In a trial, you control the variables you can control, he said in a popular 2020 ESPN documentary. Last Dance, Michael Jordan's camp floated the theory that Utah Jazz fans tampered with pizza delivered to his Park City hotel room before Game 5 of the 1997 NBA Finals. In the now-legendary “Flu Game,” Jordan was sick but still scored 38 points to lead Chicago to the win. “I had food poisoning,” Jordan said.
Though a Utah man who claimed to have made the pizza came forward and denied contamination (and said he's actually a Bulls fan), Gatlin says the points still apply: Buy food from trusted sources, and stay away from public places where you might catch an infectious disease as much as possible.
“When you go to Oregon, there's a lot of trees,” Gatlin says of the track trial, “so there's going to be a lot of pollen. Bring Claritin, Zyrtec, whatever you want.”
After all, every sniffle costs a millisecond and potentially an Olympic berth.
Sometimes, there's just nothing you can do. Alicia Montaño went into the 2016 Olympic Trials as a favorite to make the U.S. Olympic team for the second straight year. But as she prepared for her final charge with about 75 meters to go in the 800-meter final, she accidentally collided with another athlete and fell to the ground, completely erasing her chances.
She didn't do anything to deserve to lose, but there are no do-overs in court.
“I think it still hurts sometimes,” Montaño said. She finished fifth in London, but 12 years later her medal was reallocated to bronze after a second Russian athlete who finished ahead of her was stripped of hers. Russian track and field athletes were banned from the Rio Olympics, so it was Montaño's last chance at a true podium.
But she found a way to cope: she published a book. Feel good fitnessin 2020. She has also focused her advocacy efforts on female athletes. Montaño, who competed in the U.S. National Championships while eight months pregnant in 2014, wrote an op-ed for The New York Times in 2019. Times She criticized Nike's sponsorship policy for pregnant athletes. After a public outcry, Nike expanded its protections. “I focused my energy on doing what I'm really good at, which isn't just running,” Montaño says.

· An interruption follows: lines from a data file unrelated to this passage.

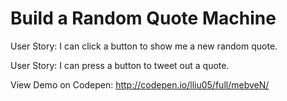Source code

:# Build a Random Quote Machine

User Story: I can click a button to show me a new random quote.

User Story: I can press a button to tweet out a quote.

View Demo on Codepen: http://codepen.io/lliu05/full/mebveN/
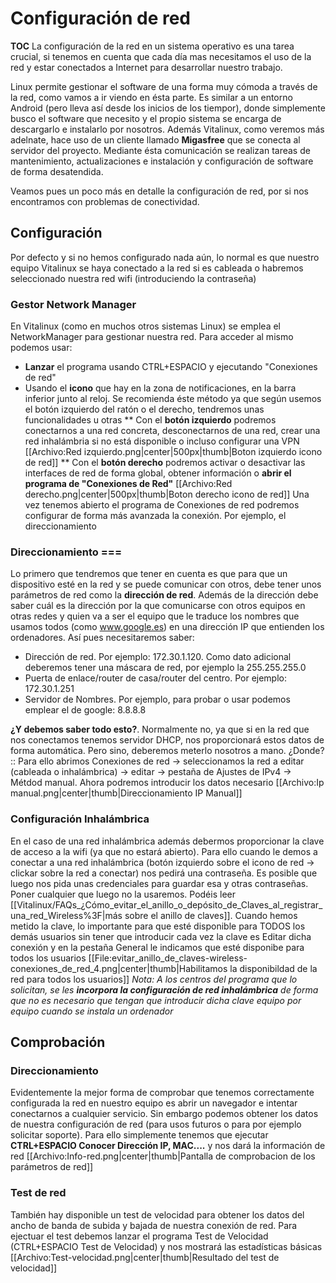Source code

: # Configuración de red

__TOC__
La configuración de la red en un sistema operativo es una tarea crucial, si tenemos en cuenta que cada día mas necesitamos el uso de la red y estar conectados a Internet para desarrollar nuestro trabajo.

Linux permite gestionar el software de una forma muy cómoda a través de la red, como vamos a ir viendo en ésta parte. Es similar a un entorno Android (pero lleva así desde los inicios de los tiempor), donde simplemente busco el software que necesito y el propio sistema se encarga de descargarlo e instalarlo por nosotros. Además Vitalinux, como veremos más adelnate, hace uso de un cliente llamado **Migasfree** que se conecta al servidor del proyecto. Mediante ésta comunicación se realizan tareas de mantenimiento, actualizaciones e instalación y configuración de software de forma desatendida.

Veamos pues un poco más en detalle la configuración de red, por si nos encontramos con problemas de conectividad.
## Configuración 
Por defecto y si no hemos configurado nada aún, lo normal es que nuestro equipo Vitalinux se haya conectado a la red si es cableada o habremos seleccionado nuestra red wifi (introduciendo la contraseña)
### Gestor Network Manager 
En Vitalinux (como en muchos otros sistemas Linux) se emplea el NetworkManager para gestionar nuestra red. Para acceder al mismo podemos usar:
* **Lanzar** el programa usando CTRL+ESPACIO y ejecutando "Conexiones de red"
* Usando el **icono** que hay en la zona de notificaciones, en la barra inferior junto al reloj. Se recomienda éste método ya que según usemos el botón izquierdo del ratón o el derecho, tendremos unas funcionalidades u otras
** Con el **botón izquierdo** podremos conectarnos a una red concreta, desconectarnos de una red, crear una red inhalámbria si no está disponible o incluso configurar una VPN [[Archivo:Red izquierdo.png|center|500px|thumb|Boton izquierdo icono de red]]
** Con el **botón derecho** podremos activar o desactivar las interfaces de red de forma global, obtener información o **abrir el programa de "Conexiones de Red"** [[Archivo:Red derecho.png|center|500px|thumb|Boton derecho icono de red]]
Una vez tenemos abierto el programa de Conexiones de red podremos configurar de forma más avanzada la conexión. Por ejemplo, el direccionamiento
### Direccionamiento === 
Lo primero que tendremos que tener en cuenta es que para que un dispositivo esté en la red y se puede comunicar con otros, debe tener unos parámetros de red como la **dirección de red**. Además de la dirección debe saber cuál es la dirección por la que comunicarse con otros equipos en otras redes y quien va a ser el equipo que le traduce los nombres que usamos todos (como www.google.es) en una dirección IP que entienden los ordenadores. Así pues necesitaremos saber:
* Dirección de red. Por ejemplo: 172.30.1.120. Como dato adicional deberemos tener una máscara de red, por ejemplo la 255.255.255.0
* Puerta de enlace/router de casa/router del centro. Por ejemplo: 172.30.1.251
* Servidor de Nombres. Por ejemplo, para probar o usar podemos emplear el de google: 8.8.8.8

**¿Y debemos saber todo esto?**. Normalmente no, ya que si en la red que nos conectamos tenemos servidor DHCP, nos proporcionará estos datos de forma automática. Pero sino, deberemos meterlo nosotros a mano. ¿Donde?
:: Para ello abrimos Conexiones de red -&gt; seleccionamos la red a editar (cableada o inhalámbrica) -&gt; editar -&gt; pestaña de Ajustes de IPv4 -&gt; Métdod manual. Ahora podremos introducir los datos necesario
[[Archivo:Ip manual.png|center|thumb|Direccionamiento IP Manual]]
### Configuración Inhalámbrica 
En el caso de una red inhalámbrica además debermos proporcionar la clave de acceso a la wifi (ya que no estará abierto). Para ello cuando le demos a conectar a una red inhalámbrica (botón izquierdo sobre el icono de red -&gt; clickar sobre la red a conectar) nos pedirá una contraseña. Es posible que luego nos pida unas credenciales para guardar esa y otras contraseñas. Poner cualquier que luego no la usaremos. Podéis leer [[Vitalinux/FAQs_¿Cómo_evitar_el_anillo_o_depósito_de_Claves_al_registrar_una_red_Wireless%3F|más sobre el anillo de claves]]. 
Cuando hemos metido la clave, lo importante para que esté disponible para TODOS los demás usuarios sin tener que introducir cada vez la clave es Editar dicha conexión y en la pestaña General le indicamos que esté disponibe para todos los usuarios
[[File:evitar_anillo_de_claves-wireless-conexiones_de_red_4.png|center|thumb|Habilitamos la disponibildad de la red para todos los usuarios]]
_Nota: A los centros del programa que lo solicitan, se les **incorpora la configuración de red inhalámbrica** de forma que no es necesario que tengan que introducir dicha clave equipo por equipo cuando se instala un ordenador_

## Comprobación 
### Direccionamiento 
Evidentemente la mejor forma de comprobar que tenemos correctamente configurada la red en nuestro equipo es abrir un navegador e intentar conectarnos a cualquier servicio.
Sin embargo podemos obtener los datos de nuestra configuración de red (para usos futuros o para por ejemplo solicitar soporte). Para ello simplemente tenemos que ejecutar **CTRL+ESPACIO Conocer Dirección IP, MAC....** y nos dará la información de red
[[Archivo:Info-red.png|center|thumb|Pantalla de comprobacion de los parámetros de red]]
### Test de red 
También hay disponible un test de velocidad para obtener los datos del ancho de banda de subida y bajada de nuestra conexión de red.
Para ejectuar el test debemos lanzar el programa Test de Velocidad (CTRL+ESPACIO Test de Velocidad) y nos mostrará las estadísticas básicas
[[Archivo:Test-velocidad.png|center|thumb|Resultado del test de velocidad]]

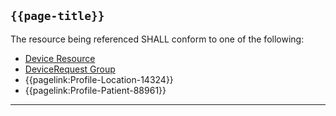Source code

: ## <code>{{page-title}}</code>

The resource being referenced SHALL conform to one of the following:

- <a href="https://hl7.org/fhir/R4/Device.html">Device Resource</a>
- [DeviceRequest Group](https://hl7.org/fhir/R4/group.html)
- {{pagelink:Profile-Location-14324}}
- {{pagelink:Profile-Patient-88961}}

---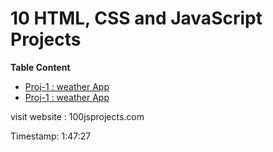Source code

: # 10 HTML, CSS and JavaScript Projects

**Table Content**
- [Proj-1 : weather App](../../10-projects/project-1/ReadMe.md)
- [Proj-1 : weather App](../10-projects/project-1/ReadMe.md)









visit website : 100jsprojects.com

Timestamp: 1:47:27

And despite all the stress, most Olympians would say the pursuit was worth it. “The Olympic Trials changed my life,” says Kathryn. “It gave me the fortitude and drive to keep striving to achieve history. It prepared me for life after sports.”
Those who don't qualify (and in fact, the vast majority) shouldn't feel ashamed. “There will come a day when you can sit down with your colleagues, friends and family and talk about the experience and say, 'Yes, I made it to the Olympic Trials,'” Kathryn says. “Not many people can say that. Just going there and competing is an accomplishment that everyone should be proud of, because the USA is the hardest team to make.”
True, but there will be little solace in the coming days for the team that placed fourth in Eugene.